Coming out of 2016, the challenge for Customer Success was to ramp up the function to support the massive increase in renewal.
To address retention, which was impacted as a result of the growth, they executed three key changes.
Axonify:
1. Re-organized
Axonify was philosophically bought into customer success but they were not structurally setup to fully support it.
Heading into the new year, they re-organized to a Client Experience organization carving out a Client Sales team.
The resulting Client Success team partners very closely with Client Sales to address risk and help with upsell, they also established a tighter connection with implementation and support.
Separating sales from Client Success was huge for Axonify resulting in both increased retention and deal sizes.

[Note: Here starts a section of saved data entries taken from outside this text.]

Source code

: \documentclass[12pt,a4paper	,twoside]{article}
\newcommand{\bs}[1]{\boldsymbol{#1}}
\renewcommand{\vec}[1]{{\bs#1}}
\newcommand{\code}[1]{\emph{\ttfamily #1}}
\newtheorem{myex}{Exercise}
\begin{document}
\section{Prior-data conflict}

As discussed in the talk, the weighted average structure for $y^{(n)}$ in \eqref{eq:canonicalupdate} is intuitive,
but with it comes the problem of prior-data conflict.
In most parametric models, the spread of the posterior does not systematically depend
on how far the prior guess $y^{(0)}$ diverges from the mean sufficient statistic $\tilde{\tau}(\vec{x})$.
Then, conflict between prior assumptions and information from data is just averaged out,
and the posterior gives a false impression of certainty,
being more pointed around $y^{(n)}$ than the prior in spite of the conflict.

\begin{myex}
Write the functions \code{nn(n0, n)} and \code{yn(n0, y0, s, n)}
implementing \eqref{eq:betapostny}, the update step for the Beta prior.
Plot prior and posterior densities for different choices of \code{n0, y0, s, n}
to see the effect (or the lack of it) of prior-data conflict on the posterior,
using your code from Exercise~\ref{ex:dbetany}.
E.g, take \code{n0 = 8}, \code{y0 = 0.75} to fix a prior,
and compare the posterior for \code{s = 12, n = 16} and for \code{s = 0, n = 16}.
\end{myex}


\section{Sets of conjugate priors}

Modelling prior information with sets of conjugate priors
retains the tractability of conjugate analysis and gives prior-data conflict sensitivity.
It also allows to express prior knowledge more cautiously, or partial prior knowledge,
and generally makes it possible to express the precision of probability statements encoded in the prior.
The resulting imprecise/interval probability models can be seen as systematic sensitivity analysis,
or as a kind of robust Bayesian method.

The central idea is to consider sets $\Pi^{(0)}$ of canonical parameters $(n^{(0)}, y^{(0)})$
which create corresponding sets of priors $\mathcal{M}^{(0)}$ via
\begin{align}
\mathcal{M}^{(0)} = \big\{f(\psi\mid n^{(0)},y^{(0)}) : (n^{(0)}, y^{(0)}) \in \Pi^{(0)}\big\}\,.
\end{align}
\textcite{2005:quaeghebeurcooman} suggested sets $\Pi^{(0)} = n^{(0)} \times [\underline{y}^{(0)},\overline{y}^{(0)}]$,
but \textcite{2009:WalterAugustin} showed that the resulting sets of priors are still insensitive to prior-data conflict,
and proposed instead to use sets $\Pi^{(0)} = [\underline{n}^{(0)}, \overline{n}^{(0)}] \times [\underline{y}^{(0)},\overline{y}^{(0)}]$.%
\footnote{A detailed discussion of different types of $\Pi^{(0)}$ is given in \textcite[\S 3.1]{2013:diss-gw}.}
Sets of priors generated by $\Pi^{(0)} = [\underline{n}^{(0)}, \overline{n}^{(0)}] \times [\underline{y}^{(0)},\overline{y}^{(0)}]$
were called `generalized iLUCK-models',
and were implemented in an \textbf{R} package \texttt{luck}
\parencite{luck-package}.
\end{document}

2. Set up an executive review
Every three weeks starting in January last year the entire executive team, Client Success team and a few other key individuals meet for a couple of hours to review risky accounts and come up with an action plan.
The time invested by this cross functional group resulted in a significant number of very high-value account saves supporting the increased retention rates.
It also had two key beneficial side effects.
It instilled more customer empathy within the executive team; they feel they need to be invested in their customers, and it developed the confidence of the Customer Success Managers (CSMs) to speak with executives at the customer regarding these action plans.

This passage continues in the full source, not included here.